Zweifel an Milliardenklage gegen Porsche

Die gescheiterte VW-Übernahme bereitet Porsche noch immer Ärger: Hedgefonds fühlen sich hintergangen und fordern Entschädigung. Eine Stuttgarter Richterin machte ihnen jedoch wenig Hoffnung.

Die Vorsitzende Richterin am Landgericht Stuttgart meldete am ersten Verhandlungstag des mit Spannung erwarteten Prozesses deutliche Zweifel an den Argumenten der Kläger an: "Wir sehen erhebliche Prozessrisiken für die Kläger", sagte Richterin Carola Wittig. Es gebe in der Klage diverse Problemfelder - so etwa, der Porsche-Holding den Vorsatz einer Schädigung nachzuweisen. "Das ist ein ganzer Parcours an Hindernissen, den es zu springen gilt."

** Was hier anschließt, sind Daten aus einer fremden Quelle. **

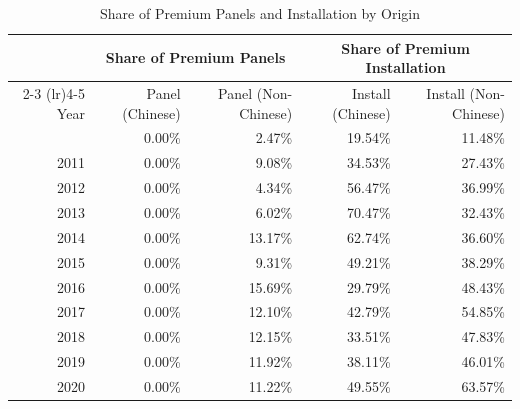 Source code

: \begin{table}[!t]
\caption*{
{\large Share of Premium Panels and Installation by Origin}
} 
\fontsize{12.0pt}{14.4pt}\selectfont
\begin{tabular*}{\linewidth}{@{\extracolsep{\fill}}rrrrr}
\toprule
 & \multicolumn{2}{c}{Share of Premium Panels} & \multicolumn{2}{c}{Share of Premium Installation} \\ 
\cmidrule(lr){2-3} \cmidrule(lr){4-5}
Year & Panel (Chinese) & Panel (Non-Chinese) & Install (Chinese) & Install (Non-Chinese) \\ 
\midrule\addlinespace[2.5pt]
2010 & 0.00\% & 2.47\% & 19.54\% & 11.48\% \\ 
2011 & 0.00\% & 9.08\% & 34.53\% & 27.43\% \\ 
2012 & 0.00\% & 4.34\% & 56.47\% & 36.99\% \\ 
2013 & 0.00\% & 6.02\% & 70.47\% & 32.43\% \\ 
2014 & 0.00\% & 13.17\% & 62.74\% & 36.60\% \\ 
2015 & 0.00\% & 9.31\% & 49.21\% & 38.29\% \\ 
2016 & 0.00\% & 15.69\% & 29.79\% & 48.43\% \\ 
2017 & 0.00\% & 12.10\% & 42.79\% & 54.85\% \\ 
2018 & 0.00\% & 12.15\% & 33.51\% & 47.83\% \\ 
2019 & 0.00\% & 11.92\% & 38.11\% & 46.01\% \\ 
2020 & 0.00\% & 11.22\% & 49.55\% & 63.57\% \\ 
\bottomrule
\end{tabular*}
\end{table}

Die rund zwei Dutzend amerikanischen Hedgefonds, darunter Branchengrößen wie Glenhill Capital und Viking, fordern von der Porsche-Holding 1,36 Milliarden Euro Schadensersatz. Porsche soll sie getäuscht haben, weil der Sportwagenbauer im Frühjahr 2008 die Übernahme des viel größeren Wolfsburger Konzerns plante, dies in Presseerklärungen aber bis Ende Oktober abstritt.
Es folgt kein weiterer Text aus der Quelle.